Still searching for their first major legislative win under President Trump, Republican leaders said they have to surmount those problems and deliver reform.

“We looked at health care and said, ‘Let’s make sure we do tax reform better and differently,’” House Speaker Paul D. Ryan, Wisconsin Republican, said in an interview that aired Sunday on Fox News.

He joined other top Republicans on Capitol Hill, as well as the Treasury secretary and White House economic adviser, to release a broad set of goals and a vague timeline for tax reform and promised to put legislation through committees in the fall.

Mr. Ryan and Ways and Means Committee Chairman Kevin Brady, Texas Republican, also abandoned their push for a $1 trillion tax on imports.

But some members of the tax-writing Ways and Means Committee said dropping the border adjustment raises questions about how to make up an estimated $1 trillion in revenue that Republicans were going to use to pay for lowering other rates.

“As I’ve always said, without border adjustment you’re going to have a lot higher rates, and I think it makes it complicated to solve the overseas issues,” said Rep. Devin Nunes, California Republican and a Ways and Means Committee member.

Republicans were also counting on repealing Obamacare first, including erasing $1 trillion in taxes on items such as investment income to pay for the law.

Axing those taxes, as part of a bill that lowered the overall deficit, would significantly lower the federal budget baseline and give leaders more wiggle room on the ultimate cost of their tax package.

That option is no longer viable because of the failure of the health care legislation last week.

“If the representations we got earlier in the year are true that you cannot have tax reform without health care reform, then it gets harder,” said Rep.
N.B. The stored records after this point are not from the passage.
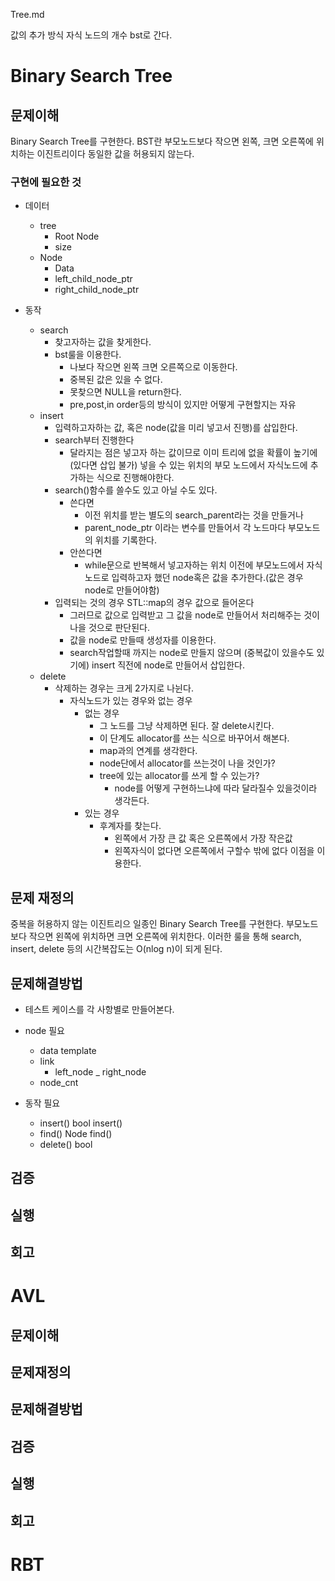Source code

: Tree.md

값의 추가 방식
자식 노드의 개수
bst로 간다.

# Binary Search Tree
## 문제이해
Binary Search Tree를 구현한다.
BST란 부모노드보다 작으면 왼쪽, 크면 오른쪽에 위치하는 이진트리이다
동일한 값을 허용되지 않는다.

### 구현에 필요한 것
- 데이터
    - tree
        - Root Node
        - size
    - Node
        - Data
        - left_child_node_ptr
        - right_child_node_ptr

- 동작
    - search
        - 찾고자하는 값을 찾게한다.
        - bst룰을 이용한다.
            - 나보다 작으면 왼쪽 크면 오른쪽으로 이동한다.
            - 중복된 값은 있을 수 없다.
            - 못찾으면 NULL을 return한다.
            - pre,post,in order등의 방식이 있지만 어떻게 구현할지는 자유
    - insert
        - 입력하고자하는 값, 혹은 node(값을 미리 넣고서 진행)를 삽입한다.
        - search부터 진행한다
            - 달라지는 점은 넣고자 하는 값이므로 이미 트리에 없을 확률이 높기에(있다면 삽입 불가)
              넣을 수 있는 위치의 부모 노드에서 자식노드에 추가하는 식으로 진행해야한다.
        - search()함수를 쓸수도 있고 아닐 수도 있다.
            - 쓴다면 
                - 이전 위치를 받는 별도의 search_parent라는 것을 만들거나
                - parent_node_ptr 이라는 변수를 만들어서 각 노드마다 부모노드의 위치를 기록한다.
            - 안쓴다면
                - while문으로 반복해서 넣고자하는 위치 이전에 부모노드에서 자식노드로 입력하고자 했던 node혹은 값을 추가한다.(값은 경우 node로 만들어야함)
        - 입력되는 것의 경우 STL::map의 경우 값으로 들어온다
            - 그러므로 값으로 입력받고 그 값을 node로 만들어서 처리해주는 것이 나을 것으로 판단된다.
            - 값을 node로 만들때 생성자를 이용한다.
            - search작업할때 까지는 node로 만들지 않으며 (중복값이 있을수도 있기에)
                insert 직전에 node로 만들어서 삽입한다.
    - delete
        - 삭제하는 경우는 크게 2가지로 나뉜다.
            - 자식노드가 있는 경우와 없는 경우
                - 없는 경우
                    - 그 노드를 그냥 삭제하면 된다.
                    잘 delete시킨다.
                    - 이 단계도 allocator를 쓰는 식으로 바꾸어서 해본다.
                    - map과의 연계를 생각한다.
                    - node단에서 allocator를 쓰는것이 나을 것인가?
                    - tree에 있는 allocator를 쓰게 할 수 있는가?
                        - node를 어떻게 구현하느냐에 따라 달라질수 있을것이라 생각든다.
                - 있는 경우
                    - 후계자를 찾는다.
                        - 왼쪽에서 가장 큰 값 혹은 오른쪽에서 가장 작은값
                        - 왼쪽자식이 없다면 오른쪽에서 구할수 밖에 없다
                        이점을 이용한다.
                    

## 문제 재정의
중복을 허용하지 않는 이진트리으 일종인 Binary Search Tree를 구현한다.
부모노드보다 작으면 왼쪽에 위치하면 크면 오른쪽에 위치한다.
이러한 룰을 통해 search, insert, delete 등의 시간복잡도는 O(nlog n)이 되게 된다.

## 문제해결방법
- 테스트 케이스를 각 사항별로 만들어본다.
- node 필요
    - data
        template <typename T>
    - link
        - left_node
        _ right_node
    - node_cnt

- 동작 필요
    - insert()
        bool insert()
    - find()
        Node find()
    - delete()
        bool

## 검증


## 실행


## 회고


# AVL
## 문제이해


## 문제재정의



## 문제해결방법


## 검증


## 실행


## 회고




# RBT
Mo Brooks, Alabama Republican.

Mr. Brady said Congress could try to repeal Obamacare levies as part of the tax code overhaul, but that would disrupt what is already a tightrope walk.

“I want those $1 trillion of taxes out of the economy — that’s what that repeal bill is designed to do,” Mr. Brady said. “We can’t afford to import those into tax reform [because] the result would be higher tax rates for more families and local businesses.”

Under fast-track budget rules, Republicans can pass a broad tax code overhaul with a simple majority in the House and Senate, bypassing a Democratic filibuster, as long as it doesn’t add to the deficit in the long run.

But a revenue-neutral bill almost certainly means a much more limited set of reforms.

Rep. James B. Renacci, Ohio Republican and another Ways and Means Committee member, said he hasn’t given up hope for a big deal, even without the extra room that could have been bought with the border adjustment tax or Obamacare repeal.

“I think we need to come up with something where we [can] get enough votes to pass it and move it forward even if that means it’s not revenue-neutral in some cases,” he said.

First up for Republicans, however, will be passing a budget so they have a framework for tax reform.

A plan passed the House Budget Committee this month but has stalled as committee Chairman Diane Black searches for support.

“We look forward to having continued conversations with Chairman Black on the budget, but there are still not enough votes to pass” it, Rep. Mark Meadows, the North Carolina Republican who chairs the influential House Freedom Caucus, said last week.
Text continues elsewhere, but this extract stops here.